Task goal
Among the records below, count the lines where "JavaScript" occurs, and report that total alone.

Listed records
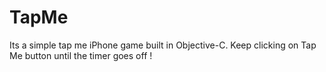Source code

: # TapMe
Its a simple tap me iPhone game built in Objective-C. Keep clicking on Tap Me button until the timer goes off ! 
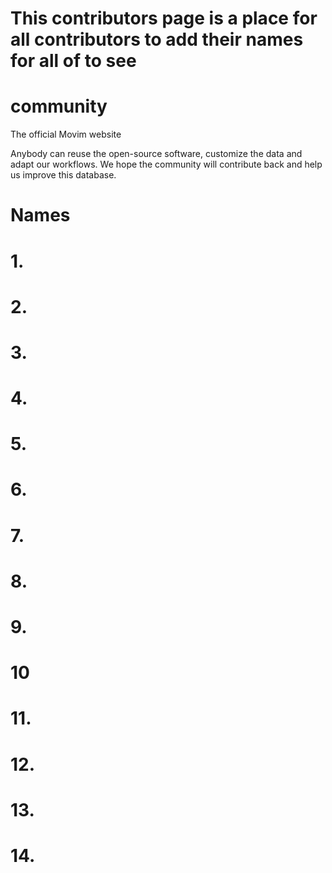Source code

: # This contributors page is a place for all contributors to add their names for all of to see 

# community 
The official Movim website

Anybody can reuse the open-source software, customize the data and adapt our workflows. We hope the community will contribute back and help us improve this database.

# Names 
# 1.
# 2.
# 3.
# 4.
# 5.
# 6.
# 7.
# 8.
# 9.
# 10
# 11.
# 12.
# 13.
# 14.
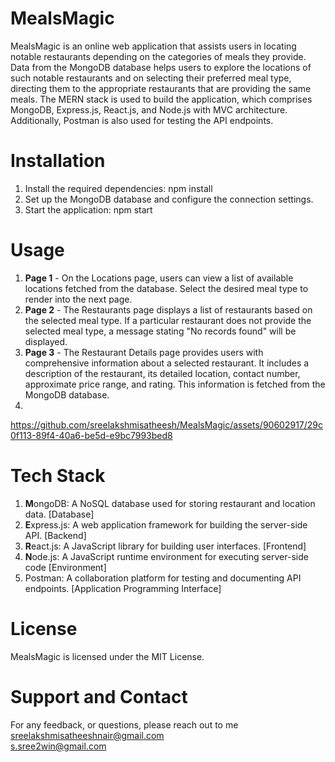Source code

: # MealsMagic  
MealsMagic is an online web application that assists users in locating notable restaurants depending on the categories of meals they provide. Data from the MongoDB database helps users to explore the locations of such notable restaurants and on selecting their preferred meal type, directing them to the appropriate restaurants that are providing the same meals. The MERN stack is used to build the application, which comprises MongoDB, Express.js, React.js, and Node.js with MVC architecture. Additionally, Postman is also used for testing the API endpoints. 
# Installation 
1. Install the required dependencies: npm install  
2. Set up the MongoDB database and configure the connection settings.
3. Start the application: npm start  
# Usage  
1. **Page 1** - On the Locations page, users can view a list of available locations fetched from the database. Select the desired meal type to render into the next page.  
2. **Page 2**  - The Restaurants page displays a list of restaurants based on the selected meal type.  If a particular restaurant does not provide the selected meal type, a message stating "No records found" will be displayed.  
3. **Page 3** - The Restaurant Details page provides users with comprehensive information about a selected restaurant. It includes a description of the restaurant, its detailed location, contact number, approximate price range, and rating. This information is fetched from the MongoDB database.  
4. 

https://github.com/sreelakshmisatheesh/MealsMagic/assets/90602917/29c0f113-89f4-40a6-be5d-e9bc7993bed8  
# Tech Stack  
1. **M**ongoDB: A NoSQL database used for storing restaurant and location data. [Database]
2. **E**xpress.js: A web application framework for building the server-side API.  [Backend]
3. **R**eact.js: A JavaScript library for building user interfaces. [Frontend]
4. **N**ode.js: A JavaScript runtime environment for executing server-side code [Environment]
5. Postman: A collaboration platform for testing and documenting API endpoints. [Application Programming Interface]
# License  
MealsMagic is licensed under the MIT License.  
# Support and Contact  
For any feedback, or questions, please reach out to me  
sreelakshmisatheeshnair@gmail.com  
s.sree2win@gmail.com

Solution below
2